Although malignant teratoma and SNTCS are histologically as well as embryologically separate entities, this post-chemotherapy maturation, to some extent, may be comparable to that is seen in malignant teratomas treated with chemotherapy.

In an unpublished study of 20 cases of SNTCS from our institution, 14 cases had primitive neuroectodermal component. These cases had received various treatment modalities in the form of surgery with or without adjuvant chemotherapy and radiotherapy. However, not even a single case had received neo-adjuvant chemotherapy, as in the present case. To the best of our knowledge, this is the first case in the English literature documenting the morphologic maturation of neuroectodermal elements following administration of chemotherapeutic agents in a case of SNTCS. It remains to be seen if this post-chemotherapy maturation of an undifferentiated, aggressive round cell component to a more differentiated form holds any prognostic significance for better outcome in future prospective studies. Also, this morphologic cellular maturation suggests a very interesting possibility of the potential role of chemotherapeutic agents as differentiation-inducing agents in these highly malignant tumours for which a potentially curative therapeutic regimen has so far been elusive.

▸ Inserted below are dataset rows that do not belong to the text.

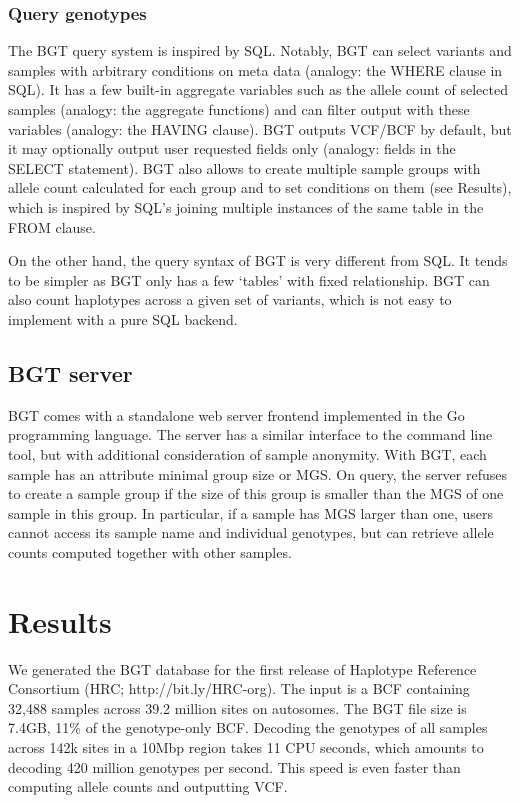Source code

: \documentclass{bioinfo}
\begin{document}
\begin{methods}
\subsubsection{Query genotypes}

The BGT query system is inspired by SQL.  Notably, BGT can select variants and
samples with arbitrary conditions on meta data (analogy: the {\sf WHERE} clause
in SQL). It has a few built-in aggregate variables such as the allele count of
selected samples (analogy: the aggregate functions) and can filter output with
these variables (analogy: the {\sf HAVING} clause). BGT outputs VCF/BCF by
default, but it may optionally output user requested fields only (analogy:
fields in the {\sf SELECT} statement). BGT also allows to create multiple
sample groups with allele count calculated for each group and to set conditions
on them (see Results), which is inspired by SQL's joining multiple instances of
the same table in the {\sf FROM} clause.

On the other hand, the query syntax of BGT is very different from SQL. It tends
to be simpler as BGT only has a few `tables' with fixed relationship. BGT can
also count haplotypes across a given set of variants, which is not easy to
implement with a pure SQL backend.

\subsection{BGT server}

BGT comes with a standalone web server frontend implemented in the Go
programming language. The server has a similar interface to the command line
tool, but with additional consideration of sample anonymity. With BGT,
each sample has an attribute minimal group size or MGS. On query, the server
refuses to create a sample group if the size of this group is smaller than the
MGS of one sample in this group. In particular, if a sample has MGS larger than
one, users cannot access its sample name and individual genotypes, but can
retrieve allele counts computed together with other samples.

\end{methods}

\section{Results}

We generated the BGT database for the first release of Haplotype Reference
Consortium (HRC; http://bit.ly/HRC-org). The input is a BCF containing 32,488 samples across 39.2
million sites on autosomes. The BGT file size is 7.4GB, 11\% of the
genotype-only BCF. Decoding the genotypes of all
samples across 142k sites in a 10Mbp region takes 11 CPU seconds, which amounts
to decoding 420 million genotypes per second. This speed is even faster than
computing allele counts and outputting VCF.
\end{document}
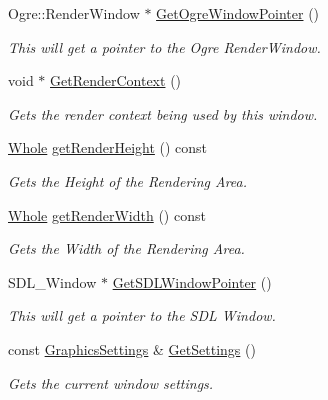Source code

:\begin{DoxyCompactItemize}
Ogre::RenderWindow $\ast$ \hyperlink{classMezzanine_1_1GameWindow_aade1ad28994653f9a8bca94d0c30cd5c}{GetOgreWindowPointer} ()
\begin{DoxyCompactList}\small\item\em This will get a pointer to the Ogre RenderWindow. \item\end{DoxyCompactList}\item 
void $\ast$ \hyperlink{classMezzanine_1_1GameWindow_afa4d53d324199329435946b652f27950}{GetRenderContext} ()
\begin{DoxyCompactList}\small\item\em Gets the render context being used by this window. \item\end{DoxyCompactList}\item 
\hyperlink{namespaceMezzanine_adcbb6ce6d1eb4379d109e51171e2e493}{Whole} \hyperlink{classMezzanine_1_1GameWindow_a4df354cf07173e21e9c2802882424c4d}{getRenderHeight} () const 
\begin{DoxyCompactList}\small\item\em Gets the Height of the Rendering Area. \item\end{DoxyCompactList}\item 
\hyperlink{namespaceMezzanine_adcbb6ce6d1eb4379d109e51171e2e493}{Whole} \hyperlink{classMezzanine_1_1GameWindow_ae25f20216007a5aff15115d908e8e711}{getRenderWidth} () const 
\begin{DoxyCompactList}\small\item\em Gets the Width of the Rendering Area. \item\end{DoxyCompactList}\item 
SDL\_\-Window $\ast$ \hyperlink{classMezzanine_1_1GameWindow_a9d0fdf6e26f5ef499707fb590e9f3da0}{GetSDLWindowPointer} ()
\begin{DoxyCompactList}\small\item\em This will get a pointer to the SDL Window. \item\end{DoxyCompactList}\item 
const \hyperlink{structMezzanine_1_1GraphicsSettings}{GraphicsSettings} \& \hyperlink{classMezzanine_1_1GameWindow_af16dfa28de1dfadc0c921e05a0ccd9e7}{GetSettings} ()
\begin{DoxyCompactList}\small\item\em Gets the current window settings. \item\end{DoxyCompactList}\item 

\end{DoxyCompactItemize}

To conclude, the tissue heterogeneity in SNTCS often leads to diagnostic errors, emphasizing the need for a high index of suspicion. Neuronal maturation observed in the post-chemotherapy resection specimen holds an early promise for chemotherapeutic agents as differentiation-inducing agents that may modify the course of the disease. When the size of mass does not reduce significantly following chemotherapy, a possibility of post-chemotherapy maturation in the neuro-ectodermal component should be kept in mind. Prospective randomized studies are necessary to study the effect of chemotherapy on the other components and to evaluate the prognostic significance of post-chemotherapy maturation in various components. This case is under close observation to evaluate the final outcome.